BRASH-REPORT
An update from the National Party Leader
No. 33, 30 June 2004
What Labour doesn't want you to find in the Foreshore and Seabed Bill
In metropolitan dailies this week you will see an advertisement by the National Party spelling out the exact nature of
the con job that Labour is trying to put over the electorate.
After discovering that most of us were opposed to its initial proposals on the foreshore and seabed, the Labour
Government, with assistance from NZ First, has come up with a reformulation that changes nothing.
The notion of "customary title" is now termed "ancestral connection", but not much else has changed.
As we demonstrate by quoting directly from the legislation, holders of customary rights will have the power to veto
resource consents; in practise, only Maori will get customary rights orders; new customary rights may be declared at any
time; ancestral connection orders will apply to virtually the entire coastline; these orders will be very difficult to
oppose; and judges deciding on customary rights and ancestral connection orders must rely on "tikanga Maori", creating a
situation where iwi claimants will be allowed to help define the tikanga meaning of the ancestral connection they're
claiming.
An inevitable consequence of this legislation is that the part-Maori descendants of signatories to the Treaty of
Waitangi will still be able to hold up the development of our coastline until their terms are met.
Labour's basic message to Kiwis is that if you're not Maori, then no matter how long you live here, you can never love
this land as deeply, or care about it as responsibly, as Maori.
As I have said before, this legislation will divide our country, not bring it together. This is not the way to build a
better future for all.
This Labour-NZ First con job deserves to be exposed for the duplicitous sham that it is.
20% of Aquaculture to Maori also
But it doesn't stop there.
Two weeks ago, the Government announced a deal with Maori on aquaculture which will give Maori 20% of marine farm space
allocated since 1992 and 20% of future space.
National's Fisheries Spokesman, Phil Heatley, has observed that Labour's proposed marine farming legislation will give
Maori four bites of the cherry. Not only will Maori be allocated 20%, they will be able to tender for the general
allocation, and some iwi groups will be able to claim up to an extra 10% due to preferential rights included in their
Treaty settlement.
The fourth bite will come via the foreshore and seabed legislation, where regional councils will have to consult Maori
during the resource consent process over the marine farms of competing marine farmers.
The 1992 fisheries settlement gave Maori 20% of wild fish in the quota management system, on the basis that fishing for
wild fish was a traditional Maori activity. But marine farming wasn't a traditional Maori activity and this allocation
of marine farm space goes too far.
Maori interests already constitute about 25% of the existing aquaculture industry, and the Government's two-year
moratorium has held up the applications of an even larger percentage which are Maori. So Maori interests were already
substantial players, and are about to get even bigger.

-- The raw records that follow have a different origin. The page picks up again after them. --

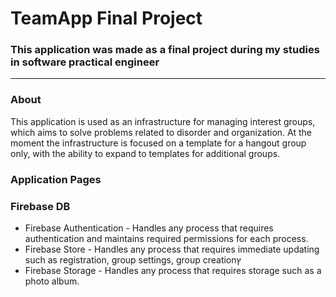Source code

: # TeamApp Final Project

### This application was made as a final project during my studies in software practical engineer
***
### About
This application is used as an infrastructure for managing interest groups, which aims to solve problems related to disorder and organization.
At the moment the infrastructure is focused on a template for a hangout group only, with the ability to expand to templates for additional groups.

### Application Pages



### Firebase DB

* Firebase Authentication - Handles any process that requires authentication and maintains required permissions for each process.
* Firebase Store - Handles any process that requires immediate updating such as registration, group settings, group creationץ
* Firebase Storage - Handles any process that requires storage such as a photo album.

We are now in the bizarre situation where some of the existing Maori operations may be bought back by the Crown in order
to give them back to Maori as part of the 20% they are entitled to. And we know who will get the better end of that sort
of deal.
We might have thought that New Zealand's Treaty madness might be abating, and that Labour (and NZ First) would be having
second thoughts. Now we can see that the Treaty industry still has plenty of momentum.
But it gets worse.
Last week the Government announced that they would legislate to include tuna in New Zealand's quota management system.
This will determine how much fish can be caught not only in our exclusive economic zone (EEZ) but also on the high seas
and in other nations' exclusive zones. So they will be giving Maori 20% of tuna caught outside our EEZ.
Could Treaty madness go any further? Under this Government, of course it can.
McCully.co
My colleague Murray McCully, in his weekly newsletter, awards his "2004 Mugabe Award for Craven Political Correctness
and Treaty Separatism" to the Institute for Geological and Nuclear Sciences. See his latest newsletter at http://www.mccully.co.nz/. This weekly newsletter, by the way, is undoubtedly New Zealand's most entertaining and provocative weekly commentary
on politics.
Law and Order
This Sunday I will be giving a major speech on law and order to a meeting of the Sensible Sentencing Trust in Auckland.